## TASK BRIEF
Every record gets copied exactly, and no picture goes with it.

::::::

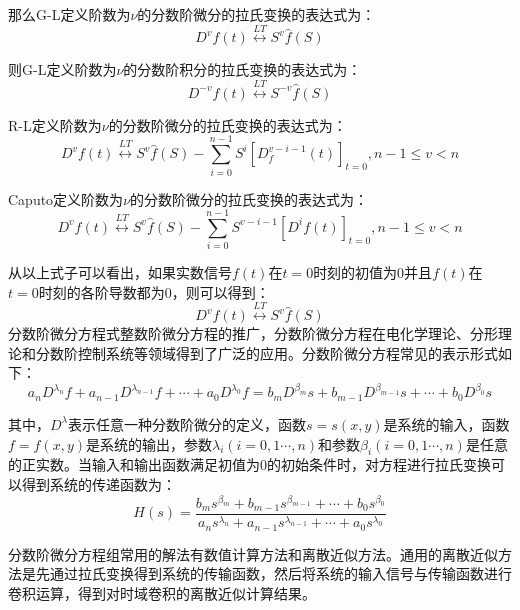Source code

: \begin{enumerate}
那么G-L定义阶数为$\nu $的分数阶微分的拉氏变换的表达式为：
\begin{equation}
{{D}^{v}}f(t)\overset{LT}{\longleftrightarrow}{{S}^{v}}\widehat{f}\left( S \right)
\end{equation}

则G-L定义阶数为$\nu $的分数阶积分的拉氏变换的表达式为：
\begin{equation}
{{D}^{-v}}f(t)\overset{LT}{\longleftrightarrow}{{S}^{-v}}\widehat{f}\left( S \right)
\end{equation}
	 
R-L定义阶数为$\nu $的分数阶微分的拉氏变换的表达式为：
\begin{equation}
{{D}^{v}}f(t)\overset{LT}{\longleftrightarrow}{{S}^{v}}\widehat{f}\left( S \right)-\sum\limits_{i=0}^{n-1}{{{S}^{i}}{{\left[ D_{f}^{v-i-1}\left( t \right) \right]}_{t=0}},n-1\le v<n}
\end{equation}
	 
Caputo定义阶数为$\nu $的分数阶微分的拉氏变换的表达式为：
\begin{equation}
{{D}^{v}}f(t)\overset{LT}{\longleftrightarrow}{{S}^{v}}\widehat{f}\left( S \right)-\sum\limits_{i=0}^{n-1}{{{S}^{v-i-1}}{{\left[ {{D}^{i}}f\left( t \right) \right]}_{t=0}},n-1\le v<n}
\end{equation}
	 
从以上式子可以看出，如果实数信号$f(t)$在$t=0$时刻的初值为0并且$f(t)$在$t=0$时刻的各阶导数都为0，则可以得到：
\begin{equation}
{{D}^{v}}f(t)\overset{LT}{\longleftrightarrow}{{S}^{v}}\widehat{f}\left( S \right)
\end{equation}
分数阶微分方程式整数阶微分方程的推广，分数阶微分方程在电化学理论、分形理论和分数阶控制系统等领域得到了广泛的应用。分数阶微分方程常见的表示形式如下：
\begin{equation}
{{a}_{n}}{{D}^{{{\lambda }_{n}}}}f+{{a}_{n-1}}{{D}^{{{\lambda }_{n-1}}}}f+\cdots +{{a}_{0}}{{D}^{{{\lambda }_{0}}}}f={{b}_{m}}{{D}^{{{\beta }_{m}}}}s+{{b}_{m-1}}{{D}^{{{\beta }_{m-1}}}}s+\cdots +{{b}_{0}}{{D}^{{{\beta }_{0}}}}s
\end{equation}

其中，${{D}^{\lambda }}$表示任意一种分数阶微分的定义，函数$s=s\left( x,y \right)$是系统的输入，函数$f=f\left( x,y \right)$是系统的输出，参数${{\lambda }_{i}}\left( i=0,1\cdots ,n \right)$和参数${{\beta }_{i}}\left( i=0,1\cdots ,n \right)$是任意的正实数。当输入和输出函数满足初值为0的初始条件时，对方程进行拉氏变换可以得到系统的传递函数为：
\begin{equation}
H\left( s \right)=\frac{{{b}_{m}}{{s}^{{{\beta }_{m}}}}+{{b}_{m-1}}{{s}^{{{\beta }_{m-1}}}}+\cdots +{{b}_{0}}{{s}^{{{\beta }_{0}}}}}{{{a}_{n}}{{s}^{{{\lambda }_{n}}}}+{{a}_{n-1}}{{s}^{{{\lambda }_{n-1}}}}+\cdots +{{a}_{0}}{{s}^{{{\lambda }_{0}}}}}
\end{equation}

分数阶微分方程组常用的解法有数值计算方法和离散近似方法。通用的离散近似方法是先通过拉氏变换得到系统的传输函数，然后将系统的输入信号与传输函数进行卷积运算，得到对时域卷积的离散近似计算结果。
\end{enumerate}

::::::

## RESULT OF THIS TASK
Source code

: \begin{enumerate}
那么G-L定义阶数为$\nu $的分数阶微分的拉氏变换的表达式为：
\begin{equation}
{{D}^{v}}f(t)\overset{LT}{\longleftrightarrow}{{S}^{v}}\widehat{f}\left( S \right)
\end{equation}

则G-L定义阶数为$\nu $的分数阶积分的拉氏变换的表达式为：
\begin{equation}
{{D}^{-v}}f(t)\overset{LT}{\longleftrightarrow}{{S}^{-v}}\widehat{f}\left( S \right)
\end{equation}
	 
R-L定义阶数为$\nu $的分数阶微分的拉氏变换的表达式为：
\begin{equation}
{{D}^{v}}f(t)\overset{LT}{\longleftrightarrow}{{S}^{v}}\widehat{f}\left( S \right)-\sum\limits_{i=0}^{n-1}{{{S}^{i}}{{\left[ D_{f}^{v-i-1}\left( t \right) \right]}_{t=0}},n-1\le v<n}
\end{equation}
	 
Caputo定义阶数为$\nu $的分数阶微分的拉氏变换的表达式为：
\begin{equation}
{{D}^{v}}f(t)\overset{LT}{\longleftrightarrow}{{S}^{v}}\widehat{f}\left( S \right)-\sum\limits_{i=0}^{n-1}{{{S}^{v-i-1}}{{\left[ {{D}^{i}}f\left( t \right) \right]}_{t=0}},n-1\le v<n}
\end{equation}
	 
从以上式子可以看出，如果实数信号$f(t)$在$t=0$时刻的初值为0并且$f(t)$在$t=0$时刻的各阶导数都为0，则可以得到：
\begin{equation}
{{D}^{v}}f(t)\overset{LT}{\longleftrightarrow}{{S}^{v}}\widehat{f}\left( S \right)
\end{equation}
分数阶微分方程式整数阶微分方程的推广，分数阶微分方程在电化学理论、分形理论和分数阶控制系统等领域得到了广泛的应用。分数阶微分方程常见的表示形式如下：
\begin{equation}
{{a}_{n}}{{D}^{{{\lambda }_{n}}}}f+{{a}_{n-1}}{{D}^{{{\lambda }_{n-1}}}}f+\cdots +{{a}_{0}}{{D}^{{{\lambda }_{0}}}}f={{b}_{m}}{{D}^{{{\beta }_{m}}}}s+{{b}_{m-1}}{{D}^{{{\beta }_{m-1}}}}s+\cdots +{{b}_{0}}{{D}^{{{\beta }_{0}}}}s
\end{equation}

其中，${{D}^{\lambda }}$表示任意一种分数阶微分的定义，函数$s=s\left( x,y \right)$是系统的输入，函数$f=f\left( x,y \right)$是系统的输出，参数${{\lambda }_{i}}\left( i=0,1\cdots ,n \right)$和参数${{\beta }_{i}}\left( i=0,1\cdots ,n \right)$是任意的正实数。当输入和输出函数满足初值为0的初始条件时，对方程进行拉氏变换可以得到系统的传递函数为：
\begin{equation}
H\left( s \right)=\frac{{{b}_{m}}{{s}^{{{\beta }_{m}}}}+{{b}_{m-1}}{{s}^{{{\beta }_{m-1}}}}+\cdots +{{b}_{0}}{{s}^{{{\beta }_{0}}}}}{{{a}_{n}}{{s}^{{{\lambda }_{n}}}}+{{a}_{n-1}}{{s}^{{{\lambda }_{n-1}}}}+\cdots +{{a}_{0}}{{s}^{{{\lambda }_{0}}}}}
\end{equation}

分数阶微分方程组常用的解法有数值计算方法和离散近似方法。通用的离散近似方法是先通过拉氏变换得到系统的传输函数，然后将系统的输入信号与传输函数进行卷积运算，得到对时域卷积的离散近似计算结果。
\end{enumerate}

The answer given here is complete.